The inspector general report blamed the mistakes on the state’s lax oversight, saying the state agency and its contractor, Florida Healthy Kids Corporation, lacked policies requiring staff to review reports and “reconcile them to supporting records.”
The findings were sent to HHS authorities for “any action deemed necessary,” according to the report.
Florida Healthy Kids Corporation, which oversees the insurance program for the state, said in a May letter to federal health officials it had recouped the bulk of the funds from the insurers and returned most of the $2 million federal share to the state.
AHCA told The Associated Press it had repaid federal health officials all but $25,000 and was in the process of returning the last chunk. A spokeswoman also said Florida Healthy Kids Corporation had improved oversight, but declined to elaborate.
The report comes a month after Gov. Rick Scott signed a law putting the state’s nearly 3 million Medicaid patients into the hands of private health companies.
Patients and doctors complained they couldn’t get appointments and were denied medications during a problematic pilot program in five counties.
The latest oversight has critics questioning whether AHCA is equipped to ensure for-profit companies are not lining their pockets with state funds instead of spending it on patient care.
“The job of government is to oversee services that the private sector cannot provide, not to enable private companies to run to the bank with a quarter of the taxpayers’ money,” said Rep.
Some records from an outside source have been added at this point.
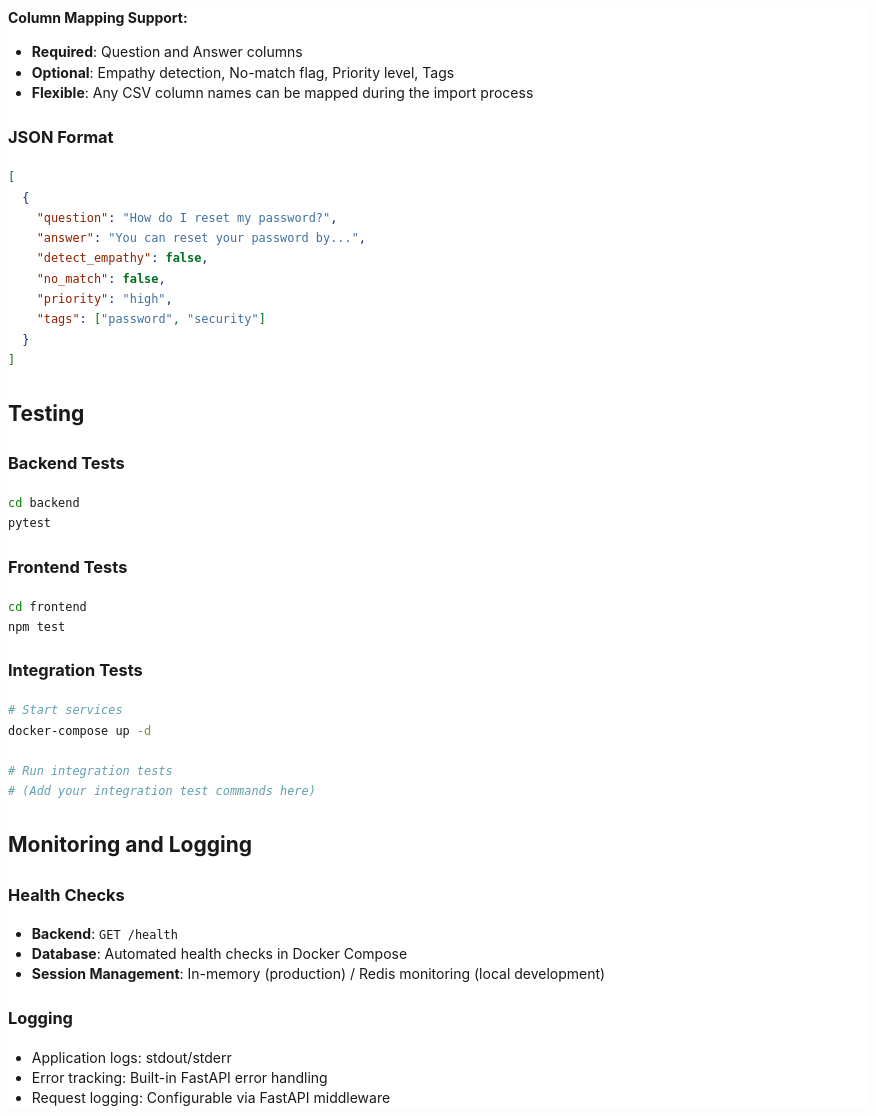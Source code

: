 **Column Mapping Support:**
- **Required**: Question and Answer columns
- **Optional**: Empathy detection, No-match flag, Priority level, Tags
- **Flexible**: Any CSV column names can be mapped during the import process

### JSON Format
```json
[
  {
    "question": "How do I reset my password?",
    "answer": "You can reset your password by...",
    "detect_empathy": false,
    "no_match": false,
    "priority": "high",
    "tags": ["password", "security"]
  }
]
```

## Testing

### Backend Tests
```bash
cd backend
pytest
```

### Frontend Tests
```bash
cd frontend
npm test
```

### Integration Tests
```bash
# Start services
docker-compose up -d

# Run integration tests
# (Add your integration test commands here)
```

## Monitoring and Logging

### Health Checks
- **Backend**: `GET /health`
- **Database**: Automated health checks in Docker Compose
- **Session Management**: In-memory (production) / Redis monitoring (local development)

### Logging
- Application logs: stdout/stderr
- Error tracking: Built-in FastAPI error handling
- Request logging: Configurable via FastAPI middleware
Elaine Schwartz, a Democrat from Hollywood.
It’s not the first time the children’s health program has had trouble.
Tampa-based WellCare Health Plans Inc. was charged with engaging in an elaborate scheme to defraud the Florida Medicaid program and Florida Healthy Kids Corporation of about $40 million.
WellCare avoided criminal prosecution after agreeing to pay $80 million in restitution in 2009.
“AHCA will have its work cut out to monitor the activities of health plans all over the state,” said Laura Goodhue, head of patient advocacy group Florida CHAIN.